For people not sure what to keep do try to keep if you can identify them a photo of each of your eight great grandparents, 4 grandparents and 2 parents. That is one of my nicest sequences also scanned as those are the children's direct ancestors on my side (I have also go those we have on their father's side saved too). I don't have a picture of one of my 8 great grandparents sadly. He died in 1917. however I still think one of his children's descendants should have one - we haven't found that so far nor on line although I found an article recently he wrote from South Africa - Letters from the Front in about 1900 to the local newspaper so w have a few memories of him. I realise most people are not interested in the past and my son was joking yesterday that I had moved from Family Trees (I have gone as far to the 1700s of mine as want or can) to trees in the garden - been cutting down vast amounts of dead wood...... It was quite funny when he said it but not written here...

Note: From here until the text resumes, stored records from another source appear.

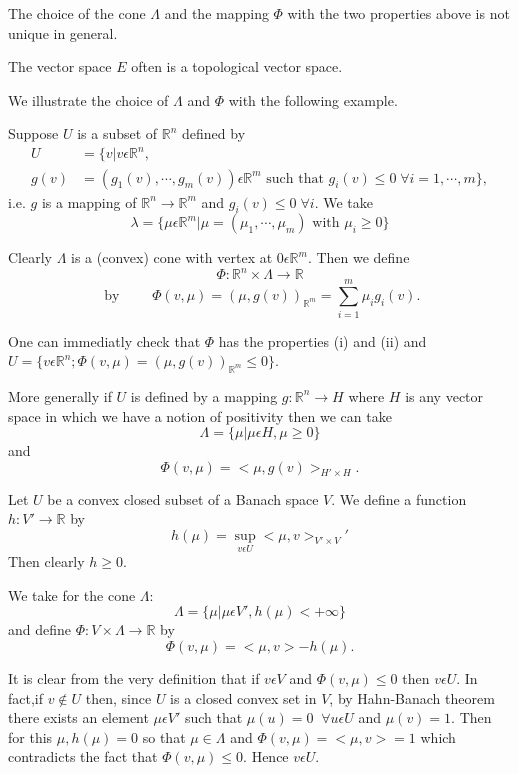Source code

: The choice of the cone $\Lambda$ and the mapping $\Phi$ with the two properties above is not unique in general.

The vector space $E$ often is a topological vector space.

We illustrate the choice of $\Lambda$ and $\Phi$ with the following example.

\begin{example}\label{chap5-exam1.1}
Suppose $U$ is a subset of $\mathbb{R}^{n}$ defined by
\begin{align*}
U &= \{v | v \epsilon \mathbb{R}^{n},\\ 
g(v) &= (g_{1}(v), \cdots, g_{m}(v)) \epsilon \mathbb{R}^{m} \text{ such that } g_{i}(v) \leq 0 \; \forall i = 1, \cdots, m\},
\end{align*}
i.e. $g$ is a mapping of $\mathbb{R}^{n} \to \mathbb{R}^{m}$ and $g_{i}(v) \leq 0 \; \forall i$. We take
$$
\lambda = \{\mu \epsilon \mathbb{R}^{m} |\mu = (\mu_{1}, \cdots, \mu_{m}) \text{ with } \mu_{i} \geq 0\}
$$

Clearly $\Lambda$ is a (convex) cone with vertex at $0 \epsilon \mathbb{R}^{m}$. Then we define
$$
\Phi :\mathbb{R}^{n} \times \Lambda \to \mathbb{R}
$$
$$
\text{ by } \qquad \Phi(v, \mu) = (\mu, g(v))_{\mathbb{R}^{m}} = \sum_{i=1}^{m} \mu_{i} g_{i} (v).
$$
\end{example}

One can immediatly check that $\Phi$ has the properties (i) and (ii) and $U = \{v \epsilon \mathbb{R}^{n} ; \Phi (v, \mu) = (\mu, g(v))_{\mathbb{R}^{m}} \leq 0\}$.

More generally if $U$ is defined by a mapping $g : \mathbb{R}^{n} \to H$ where $H$ is any vector space in which we have a notion of positivity then we can take
$$
\Lambda = \{\mu | \mu \epsilon H, \mu \geq 0\}
$$
and\pageoriginale
$$
\Phi (v, \mu) = <\mu, g(v)>_{H' \times H}.
$$

\begin{example}\label{chap5-exam1.2}
Let $U$ be a convex closed subset of a Banach space $V$. We define a function $h : V' \to \mathbb{R}$ by
$$
h(\mu) = \sup_{v \epsilon U} <\mu, v>_{V' \times V}'
$$
Then clearly $h \geq 0$.

We take for the cone $\Lambda$:
$$
\Lambda = \{\mu | \mu \epsilon V', h(\mu) < + \infty \}
$$
and define $\Phi : V \times \Lambda \to \mathbb{R}$ by
$$
\Phi(v, \mu) = <\mu, v> -h(\mu).
$$
\end{example}

It is clear from the very definition that if $v \epsilon V$ and $\Phi (v, \mu) \leq 0$ then $v \epsilon U$. In fact,if $v \notin U$ then, since $U$ is a closed convex set in $V$, by Hahn-Banach theorem there exists an element $\mu \epsilon V'$ such that $\mu(u) = 0 \;\; \forall u \epsilon U$ and $\mu(v) = 1$. Then for this $\mu, h(\mu) = 0$ so that $\mu\in \Lambda$ and $\Phi (v, \mu) = <\mu, v> = 1$ which contradicts the fact that $\Phi(v, \mu) \leq 0$. Hence $v \epsilon U$.

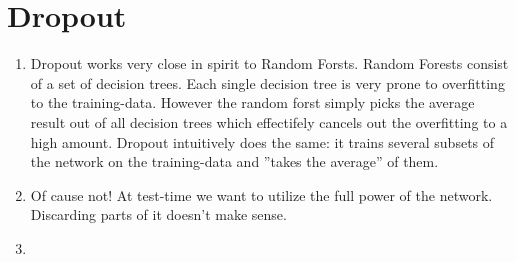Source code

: \documentclass[12pt]{article}
\begin{document}
\section{Dropout}

\begin{enumerate}
    \item 
        Dropout works very close in spirit to Random Forsts. Random Forests consist of a set of decision trees. Each single decision tree is very prone to overfitting to the training-data. However the random forst simply picks the average result out of all decision trees which effectifely cancels out the overfitting to a high amount. Dropout intuitively does the same: it trains several subsets of the network on the training-data and ''takes the average'' of them. 
    \item
        Of cause not! At test-time we want to utilize the full power of the network. Discarding parts of it doesn't make sense.
    \item
\end{enumerate}
\end{document}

campion · 08/07/2020 10:30

Keep a few to placate your DM then give the rest to to her (though you'll get them back again eventually!),offer to wider family or dispose. Don't be guilt tripped by anyone. It's funny how it's usually female family members who get this to deal with.

These were people you've never heard of,can't identify and know nothing of apart from that some are distantly related.
If you haven't done it yet,OP, this is just a taste of the angst involved when clearing out a dead parent's house. You have to try and rationalise what you can otherwise you end up with a house full of other people's junk/ possessions. And I know what that looks like!

Frenchfancy · 08/07/2020 15:58

I have the same issue with albums from my GM and DHs great uncle. When time comes for a great clear out they will go in the bin. Photos are for memories, if there is no memory and it is a blurry photo of someone you don't know what is the point of keeping them?